Adam Baldwin, who farms in central Kansas, said although he hasn’t planted his grain sorghum yet, he’s looking forward to a successful growing season thanks to much needed moisture that he received late in the spring.

“We’re set up to have a really good crop this year,” he said. “Although we’re getting in the field later than we planned, planting later is typically better for the crop.”

While cool, wet weather in Baldwin’s part of the state kept him from getting into the field as early as he’d planned, there’s still plenty of time to get the crop in the ground, Baldwin said. According to Kansas State University, a successful crop can be planted from early May through late June, depending upon location within the state and local conditions.

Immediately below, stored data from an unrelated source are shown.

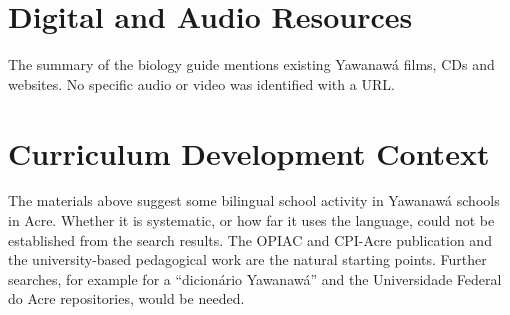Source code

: \documentclass[12pt]{article}
\begin{document}
\section{Digital and Audio Resources}
The summary of the biology guide mentions existing Yawanawá films, CDs and websites. No specific audio or video was identified with a URL.

\section{Curriculum Development Context}
The materials above suggest some bilingual school activity in Yawanawá schools in Acre. Whether it is systematic, or how far it uses the language, could not be established from the search results. The OPIAC and CPI-Acre publication and the university-based pedagogical work are the natural starting points. Further searches, for example for a ``dicionário Yawanawá'' and the Universidade Federal do Acre repositories, would be needed.
\end{document}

“As long as we have the crop planted by July 4, we’ll have plenty of growing season left,” Baldwin said.

Late June U.S. Department of Agriculture (USDA) reports show 90 percent of sorghum in Kansas is planted. This is down just 4 percent from the average for 2010-2014, and the difference is due, in part, to heavy rainfall in some areas of the state. Much of the U.S. Sorghum Belt experienced heavy rains late in the spring, pushing back planting dates on many farms.

In addition to weather conditions, weeds and grass are other threats to the health of the crop during the growing season. Baldwin takes steps to minimize these issues by not planting the same crop on the same piece of land every year to keep fields clean. Following emergence of the grain, crop consultants scout Baldwin’s fields. They utilize chlorophyll meters to measure the green pigment in plants used for photosynthesis and nitrogen rich strips to determine nitrogen needs within a particular field.

Baldwin is looking forward to a strong market at harvest this fall. Sorghum production in the United States is seeing significant growth due to increased demand from the international market. USDA estimates this year’s planted acres will reach 7.9 million acres (3.2 million hectares), an increase of 11 percent from the previous season.